Records from a data collection:
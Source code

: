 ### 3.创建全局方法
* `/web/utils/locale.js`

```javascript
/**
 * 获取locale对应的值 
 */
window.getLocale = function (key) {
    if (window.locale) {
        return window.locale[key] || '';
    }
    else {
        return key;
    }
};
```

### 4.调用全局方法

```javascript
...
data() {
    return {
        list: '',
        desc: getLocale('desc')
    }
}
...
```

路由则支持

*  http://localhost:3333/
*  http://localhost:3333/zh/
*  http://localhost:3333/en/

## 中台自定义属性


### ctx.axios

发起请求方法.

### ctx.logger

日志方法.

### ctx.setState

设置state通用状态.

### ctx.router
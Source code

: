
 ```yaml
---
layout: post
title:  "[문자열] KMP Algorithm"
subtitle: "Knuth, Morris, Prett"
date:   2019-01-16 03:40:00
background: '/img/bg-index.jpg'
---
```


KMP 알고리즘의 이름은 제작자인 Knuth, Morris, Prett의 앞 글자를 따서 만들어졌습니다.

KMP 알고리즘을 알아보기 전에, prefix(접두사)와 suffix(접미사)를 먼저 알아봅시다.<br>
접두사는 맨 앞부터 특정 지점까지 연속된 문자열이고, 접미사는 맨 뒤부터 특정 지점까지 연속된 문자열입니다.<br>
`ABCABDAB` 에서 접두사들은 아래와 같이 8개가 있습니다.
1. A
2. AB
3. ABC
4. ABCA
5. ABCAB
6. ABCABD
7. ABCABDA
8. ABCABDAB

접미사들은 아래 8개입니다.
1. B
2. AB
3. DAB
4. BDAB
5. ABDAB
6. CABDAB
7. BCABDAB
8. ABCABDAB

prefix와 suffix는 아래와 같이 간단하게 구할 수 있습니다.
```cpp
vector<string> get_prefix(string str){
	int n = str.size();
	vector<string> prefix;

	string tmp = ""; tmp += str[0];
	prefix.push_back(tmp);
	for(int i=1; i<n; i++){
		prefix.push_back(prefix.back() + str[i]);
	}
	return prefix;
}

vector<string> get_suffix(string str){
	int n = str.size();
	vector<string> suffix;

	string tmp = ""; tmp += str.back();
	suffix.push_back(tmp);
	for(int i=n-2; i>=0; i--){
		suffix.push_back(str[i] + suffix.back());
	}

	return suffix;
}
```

YOUR GOAL. Transcribe every record. Match each line exactly.

YOUR SOLUTION.
Source code

: ### 3.创建全局方法
* `/web/utils/locale.js`

```javascript
/**
 * 获取locale对应的值 
 */
window.getLocale = function (key) {
    if (window.locale) {
        return window.locale[key] || '';
    }
    else {
        return key;
    }
};
```

### 4.调用全局方法

```javascript
...
data() {
    return {
        list: '',
        desc: getLocale('desc')
    }
}
...
```

路由则支持

*  http://localhost:3333/
*  http://localhost:3333/zh/
*  http://localhost:3333/en/

## 中台自定义属性


### ctx.axios

发起请求方法.

### ctx.logger

日志方法.

### ctx.setState

设置state通用状态.

### ctx.router
Source code

:
 ```yaml
---
layout: post
title:  "[문자열] KMP Algorithm"
subtitle: "Knuth, Morris, Prett"
date:   2019-01-16 03:40:00
background: '/img/bg-index.jpg'
---
```


KMP 알고리즘의 이름은 제작자인 Knuth, Morris, Prett의 앞 글자를 따서 만들어졌습니다.

KMP 알고리즘을 알아보기 전에, prefix(접두사)와 suffix(접미사)를 먼저 알아봅시다.<br>
접두사는 맨 앞부터 특정 지점까지 연속된 문자열이고, 접미사는 맨 뒤부터 특정 지점까지 연속된 문자열입니다.<br>
`ABCABDAB` 에서 접두사들은 아래와 같이 8개가 있습니다.
1. A
2. AB
3. ABC
4. ABCA
5. ABCAB
6. ABCABD
7. ABCABDA
8. ABCABDAB

접미사들은 아래 8개입니다.
1. B
2. AB
3. DAB
4. BDAB
5. ABDAB
6. CABDAB
7. BCABDAB
8. ABCABDAB

prefix와 suffix는 아래와 같이 간단하게 구할 수 있습니다.
```cpp
vector<string> get_prefix(string str){
	int n = str.size();
	vector<string> prefix;

	string tmp = ""; tmp += str[0];
	prefix.push_back(tmp);
	for(int i=1; i<n; i++){
		prefix.push_back(prefix.back() + str[i]);
	}
	return prefix;
}

vector<string> get_suffix(string str){
	int n = str.size();
	vector<string> suffix;

	string tmp = ""; tmp += str.back();
	suffix.push_back(tmp);
	for(int i=n-2; i>=0; i--){
		suffix.push_back(str[i] + suffix.back());
	}

	return suffix;
}
```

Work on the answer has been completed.